All lines in the data below carrying the string "created" are to be located and copied.

##### Records to process #####

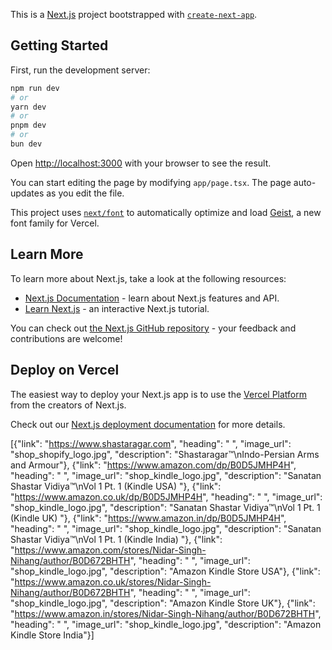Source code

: This is a [Next.js](https://nextjs.org) project bootstrapped with [`create-next-app`](https://nextjs.org/docs/app/api-reference/cli/create-next-app).

## Getting Started

First, run the development server:

```bash
npm run dev
# or
yarn dev
# or
pnpm dev
# or
bun dev
```

Open [http://localhost:3000](http://localhost:3000) with your browser to see the result.

You can start editing the page by modifying `app/page.tsx`. The page auto-updates as you edit the file.

This project uses [`next/font`](https://nextjs.org/docs/app/building-your-application/optimizing/fonts) to automatically optimize and load [Geist](https://vercel.com/font), a new font family for Vercel.

## Learn More

To learn more about Next.js, take a look at the following resources:

- [Next.js Documentation](https://nextjs.org/docs) - learn about Next.js features and API.
- [Learn Next.js](https://nextjs.org/learn) - an interactive Next.js tutorial.

You can check out [the Next.js GitHub repository](https://github.com/vercel/next.js) - your feedback and contributions are welcome!

## Deploy on Vercel

The easiest way to deploy your Next.js app is to use the [Vercel Platform](https://vercel.com/new?utm_medium=default-template&filter=next.js&utm_source=create-next-app&utm_campaign=create-next-app-readme) from the creators of Next.js.

Check out our [Next.js deployment documentation](https://nextjs.org/docs/app/building-your-application/deploying) for more details.



[{"link": "https://www.shastaragar.com", "heading": "  ", "image_url": "shop_shopify_logo.jpg", "description": "Shastaragar™\nIndo-Persian Arms and Armour"}, {"link": "https://www.amazon.com/dp/B0D5JMHP4H", "heading": " ", "image_url": "shop_kindle_logo.jpg", "description": "Sanatan Shastar Vidiya™\nVol 1 Pt. 1 (Kindle USA) "}, {"link": "https://www.amazon.co.uk/dp/B0D5JMHP4H", "heading": " ", "image_url": "shop_kindle_logo.jpg", "description": "Sanatan Shastar Vidiya™\nVol 1 Pt. 1 (Kindle UK) "}, {"link": "https://www.amazon.in/dp/B0D5JMHP4H", "heading": " ", "image_url": "shop_kindle_logo.jpg", "description": "Sanatan Shastar Vidiya™\nVol 1 Pt. 1 (Kindle India) "}, {"link": "https://www.amazon.com/stores/Nidar-Singh-Nihang/author/B0D672BHTH", "heading": " ", "image_url": "shop_kindle_logo.jpg", "description": "Amazon Kindle Store USA"}, {"link": "https://www.amazon.co.uk/stores/Nidar-Singh-Nihang/author/B0D672BHTH", "heading": " ", "image_url": "shop_kindle_logo.jpg", "description": "Amazon Kindle Store UK"}, {"link": "https://www.amazon.in/stores/Nidar-Singh-Nihang/author/B0D672BHTH", "heading": " ", "image_url": "shop_kindle_logo.jpg", "description": "Amazon Kindle Store India"}]
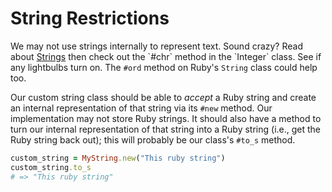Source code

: # String Restrictions

We may not use strings internally to represent text. Sound crazy? Read about [Strings](http://en.wikipedia.org/wiki/String_(computer_science)) then check out the `#chr` method in the `Integer` class. See if any lightbulbs turn on. The `#ord` method on Ruby's `String` class could help too.

Our custom string class should be able to *accept* a Ruby string and create an internal representation of that string via its `#new` method. Our implementation may not store Ruby strings.  It should also have a method to turn our internal representation of that string into a Ruby string (i.e., get the Ruby string back out); this will probably be our class's `#to_s` method.

```ruby
custom_string = MyString.new("This ruby string")
custom_string.to_s
# => "This ruby string"
```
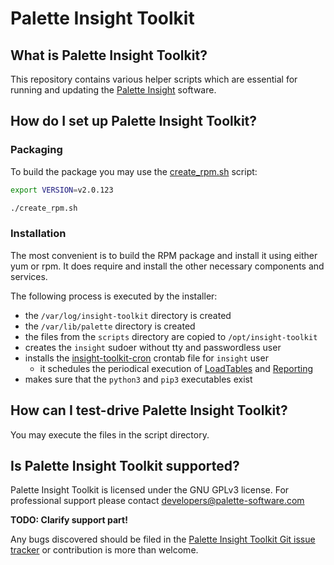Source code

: # Palette Insight Toolkit

[Palette Insight]: https://github.com/palette-software/palette-insight
[LoadTables]:      https://github.com/palette-software/insight-gp-import
[Reporting]:       https://github.com/palette-software/insight-reporting-framework


## What is Palette Insight Toolkit?

This repository contains various helper scripts which are essential for running
and updating the [Palette Insight] software.

## How do I set up Palette Insight Toolkit?

### Packaging

To build the package you may use the [create_rpm.sh](create_rpm.sh) script:

```bash
export VERSION=v2.0.123

./create_rpm.sh
```

### Installation

The most convenient is to build the RPM package and install it using either yum or rpm.
It does require and install the other necessary components and services.

The following process is executed by the installer:

- the `/var/log/insight-toolkit` directory is created
- the `/var/lib/palette` directory is created
- the files from the `scripts` directory are copied to `/opt/insight-toolkit`
- creates the `insight` sudoer without tty and passwordless user
- installs the [insight-toolkit-cron](insight-toolkit-cron) crontab file for `insight` user
  - it schedules the periodical execution of [LoadTables] and [Reporting]
- makes sure that the `python3` and `pip3` executables exist

## How can I test-drive Palette Insight Toolkit?

You may execute the files in the script directory.

## Is Palette Insight Toolkit supported?

Palette Insight Toolkit is licensed under the GNU GPLv3 license. For professional support please contact developers@palette-software.com

**TODO: Clarify support part!**

Any bugs discovered should be filed in the [Palette Insight Toolkit Git issue tracker](https://github.com/palette-software/insight-toolkit/issues) or contribution is more than welcome.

#####

_Problem solution_:
- the `/var/log/insight-toolkit` directory is created
- the `/var/lib/palette` directory is created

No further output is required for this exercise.